Mr Key today defended his verbal foray back into the currency markets.
"It was hardly a major prediction," he said on TVNZ's Breakfast programme.
"It's a reflection of the fact interest rates drive the exchange rate. They were cut aggressively on Thursday and I think that is a good thing."
He said he did not think his comments would affect the exchange rate.
Mr Key said whenever the dollar went below US50c and above US70c, then one of the currencies was being undervalued or overvalued.
While a low rate made imports more expensive, he believed exporters would welcome the low valuation of the dollar in comparison to the record highs of recent years.
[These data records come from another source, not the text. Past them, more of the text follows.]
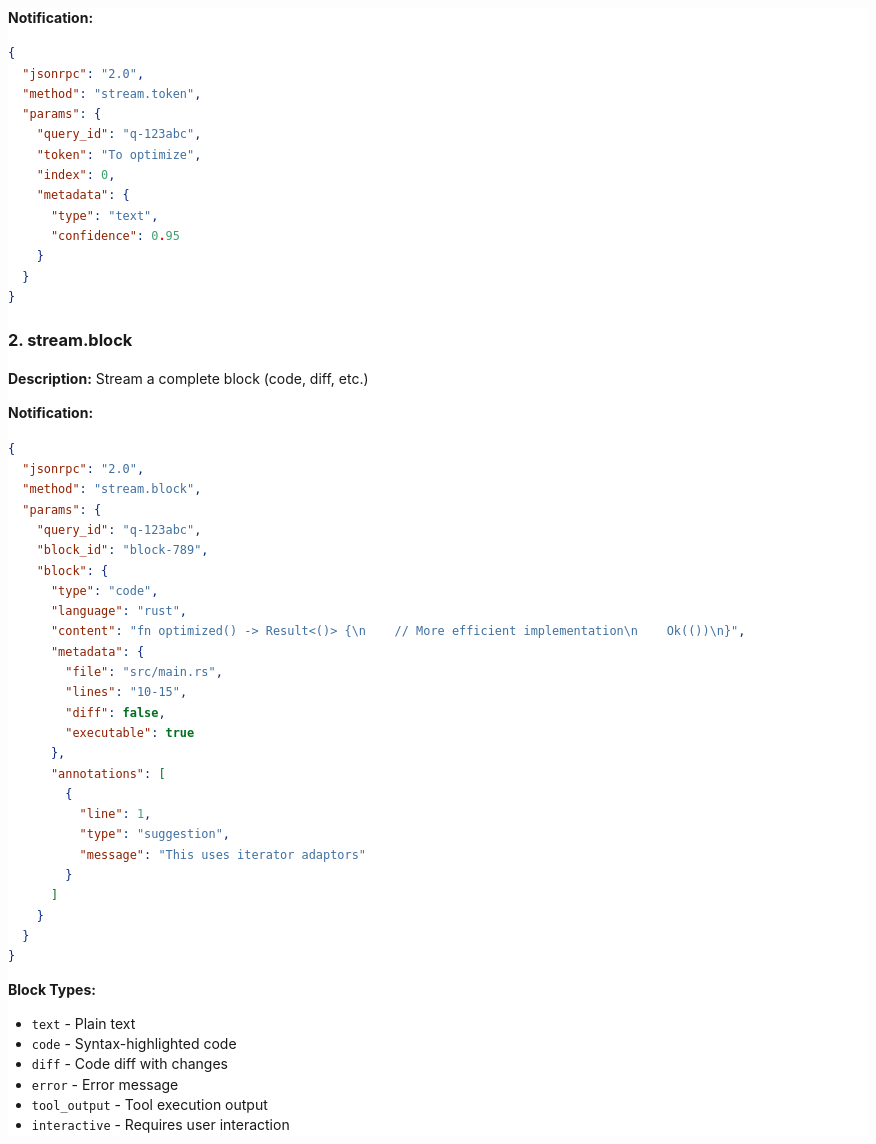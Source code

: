 **Notification:**
```json
{
  "jsonrpc": "2.0",
  "method": "stream.token",
  "params": {
    "query_id": "q-123abc",
    "token": "To optimize",
    "index": 0,
    "metadata": {
      "type": "text",
      "confidence": 0.95
    }
  }
}
```

### 2. stream.block

**Description:** Stream a complete block (code, diff, etc.)

**Notification:**
```json
{
  "jsonrpc": "2.0",
  "method": "stream.block",
  "params": {
    "query_id": "q-123abc",
    "block_id": "block-789",
    "block": {
      "type": "code",
      "language": "rust",
      "content": "fn optimized() -> Result<()> {\n    // More efficient implementation\n    Ok(())\n}",
      "metadata": {
        "file": "src/main.rs",
        "lines": "10-15",
        "diff": false,
        "executable": true
      },
      "annotations": [
        {
          "line": 1,
          "type": "suggestion",
          "message": "This uses iterator adaptors"
        }
      ]
    }
  }
}
```

**Block Types:**
- `text` - Plain text
- `code` - Syntax-highlighted code
- `diff` - Code diff with changes
- `error` - Error message
- `tool_output` - Tool execution output
- `interactive` - Requires user interaction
Mr Key also warned of increasingly dire economic forecasts during his Agenda interview yesterday.
With news of 200 fresh redundancies at ANZ National magnifying the scale of the economic crisis he said it was important not to overreact.
But "nor should we underestimate the challenge we are facing", he told the programme.
He said the Governor-General's Speech from the Throne tomorrow would set out the new Government's agenda for the next three years and would focus on the economy, law and order, health and education.
Parliament would then go into urgency to pass some of the legislation in National's 100-day plan. The Cabinet was expected to sign off the legislation today, including the tax cuts, changes to KiwiSaver, bail laws, and National's promise to fund Herceptin for a 12-month course. Mr Key defended the decision to use urgency to pass the laws, saying National had campaigned on a 100-day agenda "and you're going to see us act and act pretty quickly".
He said it was too early to predict whether the worst was over, despite the Reserve Bank noting New Zealand was technically out of recession.
The ANZ National redundancies were evidence of the crisis flowing down into the economy and indicated the pre-Christmas opening of the books was expected to show a worsening of forecast debt levels, rising unemployment and larger deficits.
A preliminary Treasury update for the Government predicted unemployment to reach 5.7 per cent by March 2010 and deficits to reach $9 billion by 2013 - $1.7 billion more than the pre-election fiscal update.